В многоуровневой персонажной характерологии песен Галича в качестве одного из центральных выступает образ советского обывателя, от лица которого в ряде песен выстроено повествование. Данное социально-психологическое явление в произведениях Галича гетерогенно: чаще всего это представители простонародной среды, как, например, бывшие заключенные, советские рабочие, служащие и т. д.; но вместе с тем носителями обывательского сознания могут выступать и герои, имеющие немалый социальный статус, – как директор антикварного магазина ("Баллада о том, как едва не сошел с ума директор антикварного магазина…") или "депутат горсовета" Клим Петрович Коломийцев. Художественная сверхзадача поэта-певца при изображении социальных характеров обозначенного ряда заключалась в исследовании глубин народного сознания; того, как – подчас в мифологизированном виде – восприняты этим сознанием официальные идеологические схемы и реалии повседневного бытия. В обывательской психологии и порожденной ею "вторичной" мифологии о советской жизни Галичу важно отыскать как признаки духовного увечья, несвободы, так и парадоксальное, часто инстинктивное противопоставление душевной искренности, выхолощенных из социальной действительности ценностей общечеловеческого порядка – клишированному тоталитарному дискурсу.

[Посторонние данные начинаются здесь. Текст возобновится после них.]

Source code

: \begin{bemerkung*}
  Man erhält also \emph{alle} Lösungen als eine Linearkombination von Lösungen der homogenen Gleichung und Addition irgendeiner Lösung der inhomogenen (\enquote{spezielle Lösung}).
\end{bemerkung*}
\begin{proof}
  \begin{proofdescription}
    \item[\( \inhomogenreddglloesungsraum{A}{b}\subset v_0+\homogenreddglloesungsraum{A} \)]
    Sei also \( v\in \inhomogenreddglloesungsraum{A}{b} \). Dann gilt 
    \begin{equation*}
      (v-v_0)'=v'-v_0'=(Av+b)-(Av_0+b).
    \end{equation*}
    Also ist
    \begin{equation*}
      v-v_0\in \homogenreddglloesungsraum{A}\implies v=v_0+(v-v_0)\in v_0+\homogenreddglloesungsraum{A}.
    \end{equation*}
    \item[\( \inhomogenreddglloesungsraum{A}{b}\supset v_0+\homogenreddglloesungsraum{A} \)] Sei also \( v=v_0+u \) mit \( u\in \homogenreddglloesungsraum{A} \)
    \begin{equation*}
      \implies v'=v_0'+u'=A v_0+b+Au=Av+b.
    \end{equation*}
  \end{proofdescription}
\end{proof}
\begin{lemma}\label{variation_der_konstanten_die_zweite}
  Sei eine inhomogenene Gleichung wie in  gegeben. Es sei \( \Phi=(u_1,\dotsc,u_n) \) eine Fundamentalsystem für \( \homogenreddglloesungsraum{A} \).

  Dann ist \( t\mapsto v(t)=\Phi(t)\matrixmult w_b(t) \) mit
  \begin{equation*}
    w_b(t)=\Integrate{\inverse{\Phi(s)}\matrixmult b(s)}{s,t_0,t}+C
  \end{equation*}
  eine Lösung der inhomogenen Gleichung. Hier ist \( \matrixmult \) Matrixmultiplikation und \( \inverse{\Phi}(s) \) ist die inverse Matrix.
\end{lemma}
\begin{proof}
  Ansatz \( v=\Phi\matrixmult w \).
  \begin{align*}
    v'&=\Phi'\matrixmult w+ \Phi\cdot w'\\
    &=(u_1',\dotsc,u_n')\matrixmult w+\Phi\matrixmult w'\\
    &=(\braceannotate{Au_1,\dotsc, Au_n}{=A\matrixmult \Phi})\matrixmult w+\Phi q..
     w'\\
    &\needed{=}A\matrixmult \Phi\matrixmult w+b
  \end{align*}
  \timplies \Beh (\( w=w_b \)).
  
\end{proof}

Одно из первых произведений, где Галичем создается пока еще во многом собирательный образ обывателя, – песня "Атлант, или баллада про майора Чистова" (1966).
В бытовом, внешне незатейливом повествовании рассказчика проступает фантасмагорическая реальность тоталитарной действительности. Фантастический сон героя ("Мне приснилось, что я – атлант, // На плечах моих – шар земной!") и особенно чудесное "прозрение" содержания этого сна "майором Чистовым, // Что заведует буквой "Ге"" раскрывают бытие рядового обывателя в условиях несвободы. Образ рассказчика здесь двупланов, ибо в его сне о себе как "атланте", с одной стороны, проявилась зависимость от советской человекобожеской утопии, но с другой – способность души к полету в спонтанном порыве творческого вдохновения. Подобная несводимость героя к однозначной роли передана в его сказовой, эмоционально двунаправленной речи, где сквозь готовность к самоподавлению ради существования в Системе ("И часам к десяти ноль-ноль // Я и вовсе тот сон забыл") диссонирующей нотой прорывается ироническое восприятие этой Системы, неосознанное для себя самого недоверие к ней:
И открыл он мое досье,
И на чистом листе, педант,
Написал он, что мне во сне
Нынче снилось, что я – атлант[1]
В песнях Галича образ обывателя прорисовывался и в ракурсе "коллективного" повествования – как, например, в "Балладе про маляров, истопника и теорию относительности" (1962), где уже в игровом заглавии, тип которого был весьма распространен у Галича и в бардовской поэзии вообще, намечен иронический модус авторской мысли.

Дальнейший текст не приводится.